# Anyone going to SKC? Pics update!



## carolgavin (May 9, 2005)

We are going with Floyd for his first show (on Friday), am already meeting up with the most lovely Sharon (sharnor) just wondering if anyone else was going????
SKC= Scottish Kennel Club at Ingliston this week.























PS I know that to some show dogs are akin to the spawn of the devil and are mutated freaks blah blah blah, in case anyone was gonna point that out. Not that you would of course, as have me bagpipes at the ready


----------



## dannimac (Jun 8, 2008)

Not going but wanted to wish Floyd good luck for his first show.

Unfortunately, there's no club for hairy hounds of mixed descent!

Have a good time

D


----------



## Fatalhud (Mar 3, 2006)

For some reason someone has pressed the report button of your post Carol or gavin
I can only assume it is because the middle dog is being sick :roll: :roll: 
Alan H


----------



## Zebedee (Oct 3, 2007)

Fatalhud said:


> For some reason someone has pressed the report button of your post Carol or gavin
> I can only assume it is because the middle dog is being sick :roll: :roll:
> Alan H


No Alan.

Carol reported herself (_what a pillar of society she is - an example to us all!! 8O :lol: :lol: _) because she had accidentally posted in the wrong forum. 8O

The Mods are at this moment discussing several excruciatingly painful and humiliating punishments! :twisted: 8)

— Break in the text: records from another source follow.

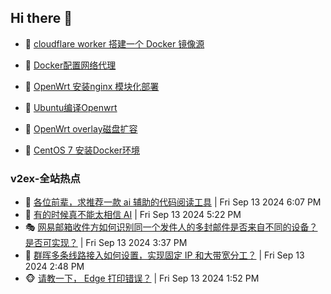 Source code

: ## Hi there 👋

<!--
**dkyg666/dkyg666** is a ✨ _special_ ✨ repository because its `README.md` (this file) appears on your GitHub profile.

Here are some ideas to get you started:

- 🔭 I’m currently working on ...
- 🌱 I’m currently learning ...
- 👯 I’m looking to collaborate on ...
- 🤔 I’m looking for help with ...
- 💬 Ask me about ...
- 📫 How to reach me: ...
- 😄 Pronouns: ...
- ⚡ Fun fact: ...
-->

<!-- BLOG-POST-LIST:START -->
- 🦩 [cloudflare worker 搭建一个 Docker 镜像源](http://blog.1996099.xyz/archives/cloudflare-worker-da-jian-yi-ge-docker-jing-xiang-zhan) 

- 🚦 [Docker配置网络代理](http://blog.1996099.xyz/archives/dockerpei-zhi-wang-luo-dai-li) 

- 🫶 [OpenWrt 安装nginx 模块化部署](http://blog.1996099.xyz/archives/openwrt-an-zhuang-nginx-mo-kuai-hua-bu-shu) 

- 🦄 [Ubuntu编译Openwrt](http://blog.1996099.xyz/archives/ubuntuzi-bian-yi-openwrt) 

- 🐻 [OpenWrt overlay磁盘扩容](http://blog.1996099.xyz/archives/openwrt-overlay) 

- 🤖 [CentOS 7 安装Docker环境](http://blog.1996099.xyz/archives/centos-docker) 
<!-- BLOG-POST-LIST:END -->

### v2ex-全站热点
<!-- v2ex:START -->
- 🥸 [各位前辈，求推荐一款 ai 辅助的代码阅读工具](https://www.v2ex.com/t/1072804#reply1) | Fri Sep 13 2024 6:07 PM
- 🤗 [有的时候真不能太相信 AI](https://www.v2ex.com/t/1072802#reply4) | Fri Sep 13 2024 5:22 PM
- 🎭 [网易邮箱收件方如何识别同一个发件人的多封邮件是否来自不同的设备？是否可实现？](https://www.v2ex.com/t/1072791#reply2) | Fri Sep 13 2024 3:37 PM
- 🥷 [群晖多条线路接入如何设置，实现固定 IP 和大带宽分工？](https://www.v2ex.com/t/1072784#reply2) | Fri Sep 13 2024 2:48 PM
- 🐵 [请教一下， Edge 打印错误？](https://www.v2ex.com/t/1072780#reply0) | Fri Sep 13 2024 1:52 PM<!-- v2ex:END -->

Fixed it for you Carol - no probs.  

Dave


----------



## carolgavin (May 9, 2005)

Zebedee said:


> Fatalhud said:
> 
> 
> > For some reason someone has pressed the report button of your post Carol or gavin
> ...


Ta Dave hunny!!
Yes twas me what reported me cos some helpful :roll: :roll: green person told me was in wrong forum! Under threat from spade had to immediately report meself!!!
Gawd bet now am gonna get reported for puking dawg!!


----------



## greenasthegrass (Oct 27, 2007)

Yeh am thinking I am mod material! talking of which what about ya other dog?

Greenie


----------



## carolgavin (May 9, 2005)

Well was at SKC with Floyd on Friday and he got third in his class which was fantastic for his first show. He has qualified for Crufts next year!!
Here are some pictures of him

From L-R Jess (Floyds granny) Peg (his mum) and Floyd.


----------



## CaGreg (Mar 28, 2007)

Well done Floyd, and also to you Carol and he has grooooowwwwwwnnnnn so much! He doesn't look like a baby any more, more like a handsome young debutatnte, which of course he is, wonder how he would look with a bow tie?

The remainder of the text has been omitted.